» The task:
Within the records below, find the line with "I like to build" and the line with "输入逻辑 包含在Controllers 文件夹**", then reproduce exactly those two lines and all lines between them, without any picture.

» Source information:

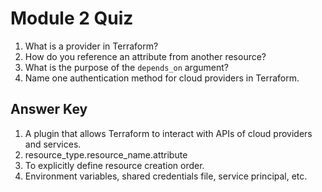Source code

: # Module 2 Quiz

1. What is a provider in Terraform?
2. How do you reference an attribute from another resource?
3. What is the purpose of the `depends_on` argument?
4. Name one authentication method for cloud providers in Terraform.

## Answer Key
1. A plugin that allows Terraform to interact with APIs of cloud providers and services.
2. resource_type.resource_name.attribute
3. To explicitly define resource creation order.
4. Environment variables, shared credentials file, service principal, etc.
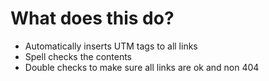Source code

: # What does this do?
* Automatically inserts UTM tags to all links
* Spell checks the contents
* Double checks to make sure all links are ok and non 404
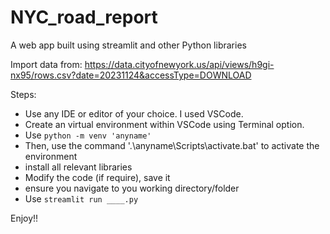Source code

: # NYC_road_report
A web app built using streamlit and other Python libraries

Import data from: https://data.cityofnewyork.us/api/views/h9gi-nx95/rows.csv?date=20231124&accessType=DOWNLOAD

Steps:
- Use any IDE or editor of your choice. I used VSCode.
- Create an virtual environment within VSCode using Terminal option.
- Use `python -m venv 'anyname'`
- Then, use the command '.\anyname\Scripts\activate.bat' to activate the environment
- install all relevant libraries
- Modify the code (if require), save it
- ensure you navigate to you working directory/folder
- Use `streamlit run ____.py`

Enjoy!!
  
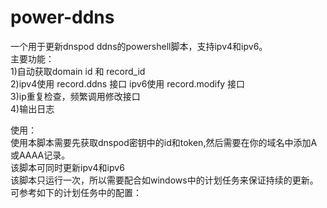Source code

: # power-ddns

一个用于更新dnspod ddns的powershell脚本，支持ipv4和ipv6。  
主要功能：  
1)自动获取domain id 和 record_id  
2)ipv4使用 record.ddns 接口 ipv6使用 record.modify 接口  
3)ip重复检查，频繁调用修改接口  
4)输出日志  

使用：  
使用本脚本需要先获取dnspod密钥中的id和token,然后需要在你的域名中添加A或AAAA记录。  
该脚本可同时更新ipv4和ipv6  
该脚本只运行一次，所以需要配合如windows中的计划任务来保证持续的更新。  
可参考如下的计划任务中的配置：  
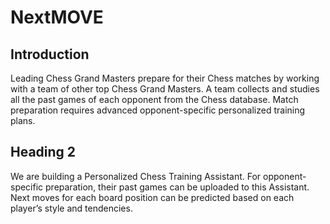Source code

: # NextMOVE

## Introduction

Leading Chess Grand Masters prepare for their Chess matches by working with a team of other top Chess Grand Masters.  A team collects and studies all the past games of each opponent from the Chess database.  Match preparation requires advanced opponent-specific personalized training plans.

## Heading 2

We are building a Personalized Chess Training Assistant.  For opponent-specific preparation, their past games can be uploaded to this Assistant.  Next moves for each board position can be predicted based on each
player’s style and tendencies.
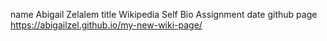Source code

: name Abigail Zelalem  title Wikipedia Self Bio Assignment date 
github page https://abigailzel.github.io/my-new-wiki-page/
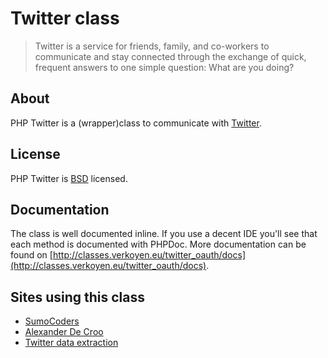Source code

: # Twitter class

> Twitter is a service for friends, family, and co-workers to communicate and stay connected through the exchange of quick, frequent answers to one simple question: What are you doing?

## About

PHP Twitter is a (wrapper)class to communicate with [Twitter](http://twitter.com).

## License

PHP Twitter is [BSD](LICENSE.md) licensed.

## Documentation

The class is well documented inline. If you use a decent IDE you'll see that each method is documented with PHPDoc.
More documentation can be found on [http://classes.verkoyen.eu/twitter_oauth/docs](http://classes.verkoyen.eu/twitter_oauth/docs).

## Sites using this class

* [SumoCoders](http://www.sumocoders.be)
* [Alexander De Croo](http://www.alexanderdecroo.be)
* [Twitter data extraction](http://laurensgoessemantic.wordpress.com/2010/11/09/twitterdata-extraction/)
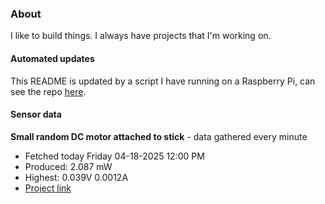 ### About
I like to build things. I always have projects that I'm working on.

#### Automated updates
This README is updated by a script I have running on a Raspberry Pi, can see the repo [here](https://github.com/jdc-cunningham/raspi-git-repo-updater).

#### Sensor data


**Small random DC motor attached to stick** - data gathered every minute
- Fetched today Friday 04-18-2025 12:00 PM
- Produced: 2.087 mW
- Highest: 0.039V 0.0012A
- [Project link](https://github.com/jdc-cunningham/turbine-raspi)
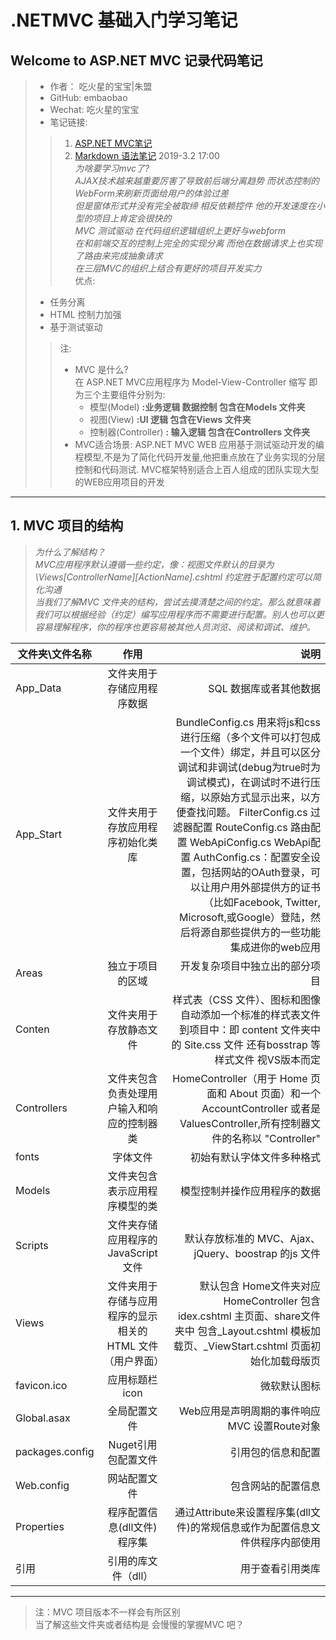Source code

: ﻿# .NETMVC 基础入门学习笔记 
## Welcome to ASP.NET MVC 记录代码笔记 
>- 作者：  吃火星的宝宝|朱盟
>- GitHub: embaobao  
>- Wechat: 吃火星的宝宝  
>- 笔记链接:
>>1. [ASP.NET MVC笔记](https://github.com/embaobao/MVCDemo/blob/master/note.md "点击查看" ) 
>>2. [Markdown 语法笔记](https://github.com/embaobao/MVCDemo/blob/master/MarkDownNote.md "点击查看" ) 
>2019-3.2 17:00  
>*为啥要学习mvc了?*  
>*AJAX技术越来越重要厉害了导致前后端分离趋势*
>*而状态控制的WebForm来刷新页面给用户的体验过差*  
>*但是窗体形式并没有完全被取缔 相反依赖控件* 
>*他的开发速度在小型的项目上肯定会很快的*  
>*MVC 测试驱动 在代码组织逻辑组织上更好与webform*  
>*在和前端交互的控制上完全的实现分离*
>*而他在数据请求上也实现了路由来完成抽象请求*  
>*在三层MVC的组织上结合有更好的项目开发实力*  
> 优点:
>- 任务分离
>- HTML 控制力加强
>- 基于测试驱动
>>注: 
>>- MVC 是什么?  
>> 在 ASP.NET MVC应用程序为 Model-View-Controller 缩写 即为三个主要组件分别为:  
>>   - 模型(Model)         **:业务逻辑 数据控制 包含在Models 文件夹**
>>   - 视图(View)          **:UI 逻辑 包含在Views 文件夹**
>>   - 控制器(Controller)  **: 输入逻辑 包含在Controllers 文件夹**
>>- MVC适合场景: ASP.NET MVC WEB 应用基于测试驱动开发的编程模型,不是为了简化代码开发量,他把重点放在了业务实现的分层控制和代码测试. MVC框架特别适合上百人组成的团队实现大型的WEB应用项目的开发
___

##  1. MVC 项目的结构


>*为什么了解结构？  
MVC应用程序默认遵循一些约定，像：视图文件默认的目录为\Views\[ControllerName]\[ActionName].cshtml
约定胜于配置约定可以简化沟通*  
>*当我们了解MVC 文件夹的结构，尝试去摸清楚之间的约定。那么就意味着我们可以根据经验（约定）编写应用程序而不需要进行配置。别人也可以更容易理解程序，你的程序也更容易被其他人员浏览、阅读和调试、维护。*




文件夹\文件名称|作用|说明  
|---|:--:|---:|
|App_Data|文件夹用于存储应用程序数据|SQL 数据库或者其他数据|
|App_Start| 文件夹用于存放应用程序初始化类库| BundleConfig.cs 用来将js和css进行压缩（多个文件可以打包成一个文件）绑定，并且可以区分调试和非调试(debug为true时为调试模式)，在调试时不进行压缩，以原始方式显示出来，以方便查找问题。 FilterConfig.cs 过滤器配置  RouteConfig.cs 路由配置  WebApiConfig.cs WebApi配置 AuthConfig.cs：配置安全设置，包括网站的OAuth登录，可以让用户用外部提供方的证书（比如Facebook, Twitter, Microsoft,或Google）登陆，然后将源自那些提供方的一些功能集成进你的web应用|
|Areas|独立于项目的区域|开发复杂项目中独立出的部分项目|
|Conten|文件夹用于存放静态文件|样式表（CSS 文件）、图标和图像 自动添加一个标准的样式表文件到项目中：即 content 文件夹中的 Site.css 文件 还有bosstrap 等样式文件 视VS版本而定|
|Controllers|文件夹包含负责处理用户输入和响应的控制器类 | HomeController（用于 Home 页面和 About 页面）和一个AccountController 或者是ValuesController,所有控制器文件的名称以 "Controller"|
|fonts|字体文件|初始有默认字体文件多种格式|
|Models|文件夹包含表示应用程序模型的类|模型控制并操作应用程序的数据|
|Scripts|文件夹存储应用程序的 JavaScript 文件|默认存放标准的 MVC、Ajax、jQuery、boostrap 的js 文件|
|Views|文件夹用于存储与应用程序的显示相关的 HTML 文件（用户界面）|默认包含 Home文件夹对应 HomeController 包含idex.cshtml 主页面、share文件夹中 包含_Layout.cshtml 模板加载页、_ViewStart.cshtml 页面初始化加载母版页||
|favicon.ico|应用标题栏icon|微软默认图标|
|Global.asax|全局配置文件|Web应用是声明周期的事件响应MVC 设置Route对象|
|packages.config|Nuget引用包配置文件|引用包的信息和配置|
|Web.config| 网站配置文件|包含网站的配置信息|
|Properties|程序配置信息(dll文件)程序集|通过Attribute来设置程序集(dll文件)的常规信息或作为配置信息文件供程序内部使用|
|引用|引用的库文件（dll）|用于查看引用类库|

___
>注：MVC 项目版本不一样会有所区别  
当了解这些文件夹或者结构是 会慢慢的掌握MVC 吧？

» Exercise response:
I like to build things. I always have projects that I'm working on.

#### Automated updates
This README is updated by a script I have running on a Raspberry Pi, can see the repo [here](https://github.com/jdc-cunningham/raspi-git-repo-updater).

#### Sensor data


**Small random DC motor attached to stick** - data gathered every minute
- Fetched today Friday 04-18-2025 12:00 PM
- Produced: 2.087 mW
- Highest: 0.039V 0.0012A
- [Project link](https://github.com/jdc-cunningham/turbine-raspi)
Source code

: ﻿# .NETMVC 基础入门学习笔记 
## Welcome to ASP.NET MVC 记录代码笔记 
>- 作者：  吃火星的宝宝|朱盟
>- GitHub: embaobao  
>- Wechat: 吃火星的宝宝  
>- 笔记链接:
>>1. [ASP.NET MVC笔记](https://github.com/embaobao/MVCDemo/blob/master/note.md "点击查看" ) 
>>2. [Markdown 语法笔记](https://github.com/embaobao/MVCDemo/blob/master/MarkDownNote.md "点击查看" ) 
>2019-3.2 17:00  
>*为啥要学习mvc了?*  
>*AJAX技术越来越重要厉害了导致前后端分离趋势*
>*而状态控制的WebForm来刷新页面给用户的体验过差*  
>*但是窗体形式并没有完全被取缔 相反依赖控件* 
>*他的开发速度在小型的项目上肯定会很快的*  
>*MVC 测试驱动 在代码组织逻辑组织上更好与webform*  
>*在和前端交互的控制上完全的实现分离*
>*而他在数据请求上也实现了路由来完成抽象请求*  
>*在三层MVC的组织上结合有更好的项目开发实力*  
> 优点:
>- 任务分离
>- HTML 控制力加强
>- 基于测试驱动
>>注: 
>>- MVC 是什么?  
>> 在 ASP.NET MVC应用程序为 Model-View-Controller 缩写 即为三个主要组件分别为:  
>>   - 模型(Model)         **:业务逻辑 数据控制 包含在Models 文件夹**
>>   - 视图(View)          **:UI 逻辑 包含在Views 文件夹**
>>   - 控制器(Controller)  **: 输入逻辑 包含在Controllers 文件夹**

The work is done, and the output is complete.